MEGN588. INTEGER OPTIMIZATION. 3.0 Semester Hrs. (I) Equivalent with MEGN488
We address the formulation of integer programming models, the brand-and-bound algorithm, total unimodularity and the ease with which these models are solved, and then suggest methods to increase tractability, including cuts, strong formulations, and decomposition techniques, e.g., Lagrangian relaxation, Benders decomposition. Applications include manufacturing, energy, mining, transportation and logistics, and the military. Computer use for modeling (in a language such as AMPL) and solving (with software such as CPLEX) these optimization problems is introduced. Prerequisite: none. 3 hours lecture; 3 semester hours. Years to be offered: Every Other Year.
MEGN686. ADVANCED LINEAR OPTIMIZATION. 3.0 Semester Hrs. (II)
As an advanced course in optimization, we expand upon topics in linear programming: advanced formulation, the dual simplex method, the interior point method, algorithmic tuning for linear programs (including numerical stability considerations), column generation, and Dantzig-Wolfe decomposition. Time permitting, dynamic programming is introduced. Applications of state-of-the-art hardware and software emphasize solving real-world problems in areas such as manufacturing, mining, energy, transportation and logistics, and the military. Computers are used for model formulation and solution. Offered every other year.

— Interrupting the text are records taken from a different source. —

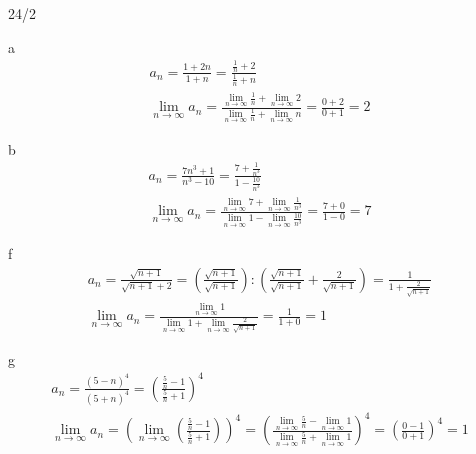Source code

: \newpage
\begin{exercise}{24/2}
  \item [a]
  \begin{gather*}
    a_n = \frac{1 + 2n}{1 + n} = \frac{\frac{1}{n} + 2}{\frac{1}{n} + n} \\
    \lim\limits_{n \to \infty} a_n = \frac{\lim\limits_{n \to \infty} \frac{1}{n} + \lim\limits_{n \to \infty} 2}{\lim\limits_{n \to \infty} \frac{1}{n} + \lim\limits_{n \to \infty} n} = \frac{0 + 2}{0 + 1} = 2
  \end{gather*}
  \item [b]
  \begin{gather*}
    a_n = \frac{7n^3 + 1}{n^3 - 10} = \frac{7 + \frac{1}{n^3}}{1 - \frac{10}{n^3}} \\
    \lim\limits_{n \to \infty} a_n = \frac{\lim\limits_{n \to \infty} 7 + \lim\limits_{n \to \infty} \frac{1}{n^3}}{\lim\limits_{n \to \infty} 1 - \lim\limits_{n \to \infty} \frac{10}{n^3}} = \frac{7 + 0}{1 - 0} = 7
  \end{gather*}
  \item [f]
  \begin{gather*}
    a_n = \frac{\sqrt{n + 1}}{\sqrt{n + 1} + 2} = (\frac{\sqrt{n + 1}}{\sqrt{n + 1}}) : (\frac{\sqrt{n + 1}}{\sqrt{n + 1}} + \frac{2}{\sqrt{n + 1}}) = \frac{1}{1 + \frac{2}{\sqrt{n + 1}}} \\
    \lim\limits_{n \to \infty} a_n = \frac{\lim\limits_{n \to \infty} 1}{\lim\limits_{n \to \infty} 1 + \lim\limits_{n \to \infty} \frac{2}{\sqrt{n + 1}}} = \frac{1}{1 + 0} = 1
  \end{gather*}
  \item [g]
  \begin{gather*}
    a_n = \frac{(5 - n)^4}{(5 + n)^4} = (\frac{\frac{5}{n} - 1}{\frac{5}{n} + 1})^4 \\
    \lim\limits_{n \to \infty} a_n = (\lim\limits_{n \to \infty} (\frac{\frac{5}{n} - 1}{\frac{5}{n} + 1}))^4 = (\frac{\lim\limits_{n \to \infty} \frac{5}{n} - \lim\limits_{n \to \infty} 1}{\lim\limits_{n \to \infty} \frac{5}{n} + \lim\limits_{n \to \infty} 1})^4 = (\frac{0 - 1}{0 + 1})^4 = 1
  \end{gather*}
\end{exercise}
\newpage
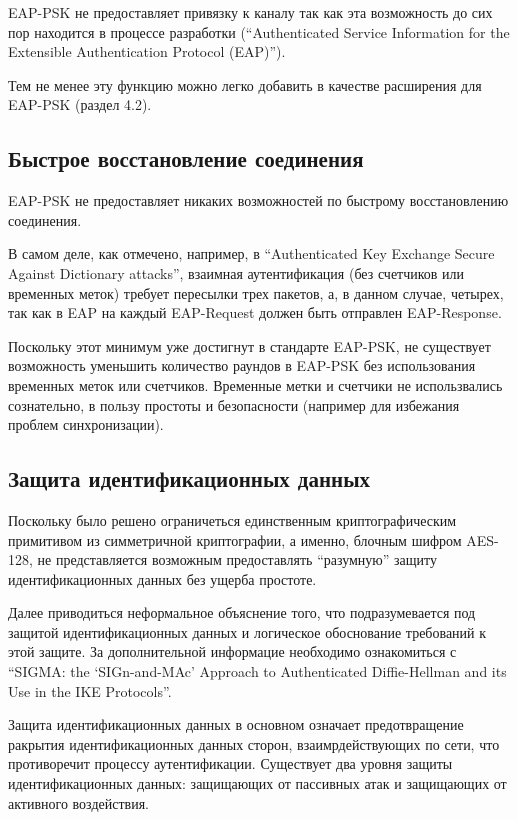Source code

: EAP-PSK не предоставляет привязку к каналу так как эта возможность до сих пор находится в процессе разработки (``Authenticated Service Information for the Extensible Authentication Protocol (EAP)'').

Тем не менее эту функцию можно легко добавить в качестве расширения для EAP-PSK (раздел 4.2).

\subsection{Быстрое восстановление соединения}

EAP-PSK не предоставляет никаких возможностей по быстрому восстановлению соединения.

В самом деле, как отмечено, например, в ``Authenticated Key Exchange Secure Against Dictionary attacks'', взаимная аутентификация (без счетчиков или временных меток) требует пересылки трех пакетов, а, в данном случае, четырех, так как в EAP на каждый EAP-Request должен быть отправлен EAP-Response.

Поскольку этот минимум уже достигнут в стандарте EAP-PSK, не существует возможность уменьшить количество раундов в EAP-PSK без использования временных меток или счетчиков. Временные метки и счетчики не использвались сознательно, в пользу простоты и безопасности (например для избежания проблем синхронизации).

\subsection{Защита идентификационных данных}

Поскольку было решено ограничеться единственным криптографическим примитивом из симметричной криптографии, а именно, блочным шифром AES-128, не представляется возможным предоставлять ``разумную'' защиту идентификационных данных без ущерба простоте.

Далее приводиться неформальное объяснение того, что подразумевается под защитой идентификационных данных и логическое обоснование требований к этой защите. За дополнительной информацие необходимо ознакомиться с ``SIGMA: the `SIGn-and-MAc' Approach to Authenticated Diffie-Hellman and its Use in the IKE Protocols''.

Защита идентификационных данных в основном означает предотвращение ракрытия идентификационных данных сторон, взаимрдействующих по сети, что противоречит процессу аутентификации. Существует два уровня защиты идентификационных данных: защищающих от пассивных атак и защищающих от активного воздействия.

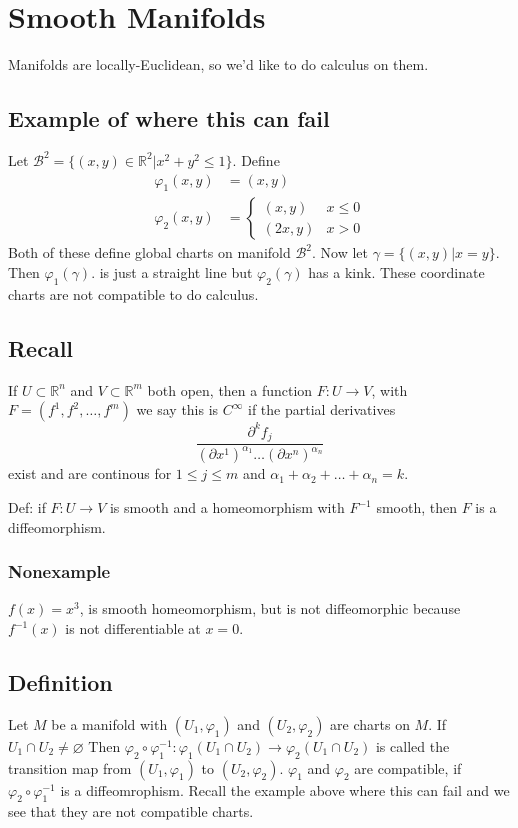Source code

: \documentclass[a4paper]{article}
\begin{document}
\section*{Smooth Manifolds}
Manifolds are locally-Euclidean, so we'd like to do calculus on them.  

\subsection*{Example of where this can fail}
Let $\mathcal{B}^2 = \{(x,y) \in \mathds{R}^2 | x^2 + y^2 \leq 1 \}$. Define 
\[
    \begin{aligned}
        \varphi_1(x,y) &= (x,y) \\
        \varphi_2(x,y) &= 
    \begin{cases}
        (x,y) & x \leq 0 \\
        (2x, y) & x > 0
    \end{cases}
    \end{aligned}
\]
Both of these define global charts on manifold $\mathcal{B}^2$. Now let $\gamma = \{(x,y) | x=y\}$. Then $\varphi_1(\gamma)$. is just a straight line but $\varphi_2(\gamma)$ has a kink. These coordinate charts are not compatible to do calculus.

\subsection*{Recall}
If $U \subset \mathds{R}^n$ and $V \subset \mathds{R}^m$ both open, then a function $F: U \rightarrow V$, with $F = (f^1, f^2, \dots, f^m)$ we say this is $C^{\infty}$ if the partial derivatives
\[
    \frac{\partial^kf_j}{(\partial x^1)^{\alpha_1}\dots(\partial x^n)^{\alpha_n}}
\]
exist and are continous for $1 \leq j \leq m$ and $\alpha_1 + \alpha_2 + \dots + \alpha_n = k$.

Def: if $F: U \rightarrow V$ is smooth and a homeomorphism with $F^{-1}$ smooth, then $F$ is a diffeomorphism.

\subsubsection*{Nonexample}
$f(x) = x^3$, is smooth homeomorphism, but is not diffeomorphic because $f^{-1}(x)$ is not differentiable at $x=0$.

\subsection*{Definition} Let $M$ be a manifold with $(U_1, \varphi_1)$ and $(U_2, \varphi_2)$ are charts on $M$. If $U_1 \cap U_2 \neq \varnothing$  Then $\varphi_2 \circ \varphi_1^{-1}: \varphi_1(U_1 \cap U_2) \rightarrow \varphi_2(U_1 \cap U_2)$ is called the transition map from $(U_1, \varphi_1)$ to $(U_2, \varphi_2)$. $\varphi_1$ and $\varphi_2$ are compatible, if $\varphi_2 \circ \varphi_1^{-1}$ is a diffeomrophism. Recall the example above where this can fail and we see that they are not compatible charts.
\end{document}
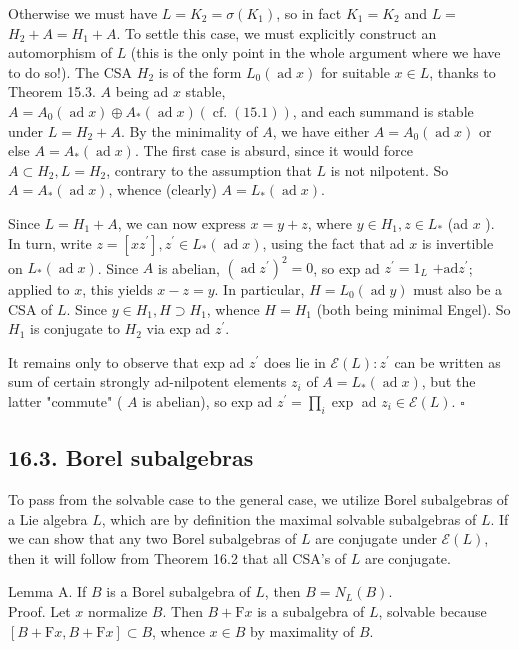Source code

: \documentclass[10pt]{article}
\begin{document}
Otherwise we must have $L=K_{2}=\sigma\left(K_{1}\right)$, so in fact $K_{1}=K_{2}$ and $L=$ $H_{2}+A=H_{1}+A$. To settle this case, we must explicitly construct an automorphism of $L$ (this is the only point in the whole argument where we have to do so!). The CSA $H_{2}$ is of the form $L_{0}(\operatorname{ad} x)$ for suitable $x \in L$, thanks to Theorem 15.3. $A$ being ad $x$ stable, $A=A_{0}(\operatorname{ad} x) \oplus A_{*}(\operatorname{ad} x)(\operatorname{cf.}(15.1))$, and each summand is stable under $L=H_{2}+A$. By the minimality of $A$, we have either $A=A_{0}(\operatorname{ad} x)$ or else $A=A_{*}(\operatorname{ad} x)$. The first case is absurd, since it would force $A \subset H_{2}, L=H_{2}$, contrary to the assumption that $L$ is not nilpotent. So $A=A_{*}(\operatorname{ad} x)$, whence (clearly) $A=L_{*}(\operatorname{ad} x)$.

Since $L=H_{1}+A$, we can now express $x=y+z$, where $y \in H_{1}, z \in L_{*}$ (ad $x$ ). In turn, write $z=\left[x z^{\prime}\right], z^{\prime} \in L_{*}(\operatorname{ad} x)$, using the fact that ad $x$ is invertible on $L_{*}(\operatorname{ad} x)$. Since $A$ is abelian, $\left(\operatorname{ad} z^{\prime}\right)^{2}=0$, so exp ad $z^{\prime}=1_{L}$ $+\mathrm{ad} z^{\prime}$; applied to $x$, this yields $x-z=y$. In particular, $H=L_{0}(\operatorname{ad} y)$ must also be a CSA of $L$. Since $y \in H_{1}, H \supset H_{1}$, whence $H=H_{1}$ (both being minimal Engel). So $H_{1}$ is conjugate to $H_{2}$ via exp ad $z^{\prime}$.

It remains only to observe that exp ad $z^{\prime}$ does lie in $\mathscr{E}(L): z^{\prime}$ can be written as sum of certain strongly ad-nilpotent elements $z_{i}$ of $A=L_{*}(\operatorname{ad} x)$, but the latter "commute" ( $A$ is abelian), so exp ad $z^{\prime}=\prod_{i} \exp$ ad $z_{i} \in \mathscr{E}(L)$. $\square$

\subsection*{16.3. Borel subalgebras}
To pass from the solvable case to the general case, we utilize Borel subalgebras of a Lie algebra $L$, which are by definition the maximal solvable subalgebras of $L$. If we can show that any two Borel subalgebras of $L$ are conjugate under $\mathscr{E}(L)$, then it will follow from Theorem 16.2 that all CSA's of $L$ are conjugate.

Lemma A. If $B$ is a Borel subalgebra of $L$, then $B=N_{L}(B)$.\\
Proof. Let $x$ normalize $B$. Then $B+\mathrm{F} x$ is a subalgebra of $L$, solvable because $[B+\mathrm{F} x, B+\mathrm{F} x] \subset B$, whence $x \in B$ by maximality of $B$.
\end{document}
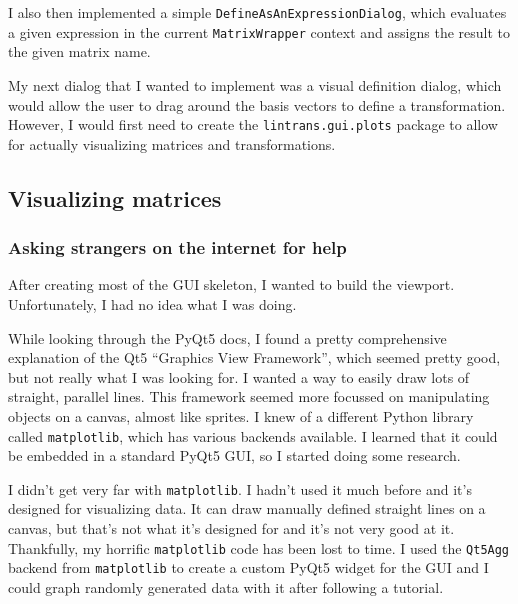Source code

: \documentclass[../main.tex]{subfiles}
\begin{document}

I also then implemented a simple \texttt{DefineAsAnExpressionDialog}, which evaluates a given expression in the current \texttt{MatrixWrapper} context and assigns the result to the given matrix name.


My next dialog that I wanted to implement was a visual definition dialog, which would allow the user to drag around the basis vectors to define a transformation. However, I would first need to create the \texttt{lintrans.gui.plots} package to allow for actually visualizing matrices and transformations.

\subsection{Visualizing matrices\label{development:visualizing-matrices}}

\subsubsection{Asking strangers on the internet for help\label{development:visualizing-matrices:asking-strangers-on-the-internet-for-help}}

After creating most of the GUI skeleton, I wanted to build the viewport. Unfortunately, I had no idea what I was doing.

While looking through the PyQt5 docs, I found a pretty comprehensive explanation of the Qt5 \enquote{Graphics View Framework}\cite{pyqt5-graphics-view-framework}, which seemed pretty good, but not really what I was looking for. I wanted a way to easily draw lots of straight, parallel lines. This framework seemed more focussed on manipulating objects on a canvas, almost like sprites. I knew of a different Python library called \texttt{matplotlib}, which has various backends available. I learned that it could be embedded in a standard PyQt5 GUI, so I started doing some research.

I didn't get very far with \texttt{matplotlib}. I hadn't used it much before and it's designed for visualizing data. It can draw manually defined straight lines on a canvas, but that's not what it's designed for and it's not very good at it. Thankfully, my horrific \texttt{matplotlib} code has been lost to time. I used the \texttt{Qt5Agg} backend from \texttt{matplotlib} to create a custom PyQt5 widget for the GUI and I could graph randomly generated data with it after following a tutorial\cite{matplotlib-pyqt5-tutorial}.
\end{document}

Prerequisite: MEGN586. 3 hours lecture; 3 semester hours.
MEGN688. ADVANCED INTEGER OPTIMIZATION. 3.0 Semester Hrs. (II)
As an advanced course in optimization, we expand upon topics in integer programming: advanced formulation, strong integer programming formulations (e.g., symmetry elimination, variable elimination, and persistence), in-depth mixed integer programming cuts, rounding heuristics, constraint programming, and decompositions. Applications of state-of-the-art hardware and software emphasize solving real-world problems in areas such as manufacturing, mining, energy, transportation and logistics, and the military. Computers are used for model formulation and solution. Prerequisite: MEGN588. 3 hours lecture; 3 semester hours. Years to be offered: Every Other Year.